In our previous project (NAISS 2024/5-292), we took an important step toward this goal by demonstrating that a bead-based computational model incorporating heterogeneous charge distributions effectively captures both the structure factor and viscosity across a range of antibody solution concentrations and ionic strengths.
Our continuation proposal seeks to further elucidate how variations in antibody internal structure translate into measurable changes in solution properties, and how these changes can be treated through an appropriate coarse-graining strategy. We will use MD simulations, also complemented with machine learning approaches, starting from four distinct antibody structures for which we have extensive experimental data available.

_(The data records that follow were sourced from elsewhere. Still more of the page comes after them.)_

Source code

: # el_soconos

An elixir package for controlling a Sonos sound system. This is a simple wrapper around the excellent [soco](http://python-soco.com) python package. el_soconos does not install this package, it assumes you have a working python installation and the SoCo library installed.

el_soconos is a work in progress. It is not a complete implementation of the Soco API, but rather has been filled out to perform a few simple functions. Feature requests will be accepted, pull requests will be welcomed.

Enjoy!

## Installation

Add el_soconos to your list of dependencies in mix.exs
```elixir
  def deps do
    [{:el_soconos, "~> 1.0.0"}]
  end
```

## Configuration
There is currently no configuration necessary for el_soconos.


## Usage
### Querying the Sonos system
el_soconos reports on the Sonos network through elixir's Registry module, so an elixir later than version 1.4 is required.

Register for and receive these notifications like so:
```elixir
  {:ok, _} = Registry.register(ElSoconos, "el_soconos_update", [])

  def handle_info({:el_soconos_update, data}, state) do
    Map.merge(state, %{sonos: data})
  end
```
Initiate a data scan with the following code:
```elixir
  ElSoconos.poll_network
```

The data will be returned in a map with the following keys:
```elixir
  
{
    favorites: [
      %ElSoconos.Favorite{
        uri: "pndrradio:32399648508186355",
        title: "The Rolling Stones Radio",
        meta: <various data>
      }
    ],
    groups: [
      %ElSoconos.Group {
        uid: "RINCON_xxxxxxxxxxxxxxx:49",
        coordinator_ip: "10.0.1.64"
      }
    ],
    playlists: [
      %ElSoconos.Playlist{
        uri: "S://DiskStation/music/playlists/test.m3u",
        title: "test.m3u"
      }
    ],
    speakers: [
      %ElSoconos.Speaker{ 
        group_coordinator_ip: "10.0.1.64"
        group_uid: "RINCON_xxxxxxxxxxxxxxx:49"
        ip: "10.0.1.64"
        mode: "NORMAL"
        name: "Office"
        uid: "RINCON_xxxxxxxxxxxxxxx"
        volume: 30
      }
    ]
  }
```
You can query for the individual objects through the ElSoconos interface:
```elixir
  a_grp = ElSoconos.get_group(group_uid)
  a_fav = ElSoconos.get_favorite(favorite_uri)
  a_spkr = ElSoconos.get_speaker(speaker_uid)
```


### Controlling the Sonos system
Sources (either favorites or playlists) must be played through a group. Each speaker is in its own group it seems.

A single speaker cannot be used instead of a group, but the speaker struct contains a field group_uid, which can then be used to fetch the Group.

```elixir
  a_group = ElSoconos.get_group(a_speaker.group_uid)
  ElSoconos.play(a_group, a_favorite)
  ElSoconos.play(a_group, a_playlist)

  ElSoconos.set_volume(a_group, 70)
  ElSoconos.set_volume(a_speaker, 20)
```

These structures differ fundamentally: while two exhibit a large overall positive charge and a relatively homogeneous charge distribution, the other two feature well-defined oppositely charged patches that give rise to additional attractive contributions to the protein-protein interactions. The available experimental data demonstrate the enormous impact of the different structures on the relevant solution properties, e.g. on the relative viscosity and the occurrence of liquid-liquid phase separation at high concentrations.

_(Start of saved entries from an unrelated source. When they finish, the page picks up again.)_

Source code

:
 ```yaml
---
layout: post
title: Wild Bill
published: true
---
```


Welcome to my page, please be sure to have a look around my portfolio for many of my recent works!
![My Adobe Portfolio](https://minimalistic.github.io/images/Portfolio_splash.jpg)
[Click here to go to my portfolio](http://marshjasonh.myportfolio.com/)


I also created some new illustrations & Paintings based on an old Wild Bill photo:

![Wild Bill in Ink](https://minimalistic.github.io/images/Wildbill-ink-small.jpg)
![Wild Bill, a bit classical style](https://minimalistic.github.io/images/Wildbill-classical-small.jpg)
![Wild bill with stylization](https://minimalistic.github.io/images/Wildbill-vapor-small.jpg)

The core part of our research will systematically explore the effects of structural modifications on solution behavior by examining variations in i) internal charge distribution, ii) spatial localization of attractive patches, iii) overall antibody charge, and iv) short-range van der Waals and hydrophobic interactions. We will generate different coarse-grained models with different structural features and run MD simulations of multiple antibodies that explicitly include Coulomb electrostatic interactions and salt ions at different antibody concentrations, preserving the anisotropic antibody architecture. From these we will calculate the structure factors and dynamical properties such as the viscosity. The simulation-generated data will also form extensive datasets that we will utilize to train neural networks. These ML models will then pinpoint the structural characteristics that most accurately reproduce experimentally observed solution behaviors for the antibodies under investigation. The use of ML applied to coarse-grained models constitutes a significant methodological advancement over current techniques, which typically focus on atomistic-level investigations of individual antibodies.
In parallel, our investigation will also provide insight on how structural variations influence the effective interaction potential (potential of mean force, PMF) between antibodies, which is directly linked to experimentally measurable parameters such as the second virial coefficient B2 or the diffusion parameter kD.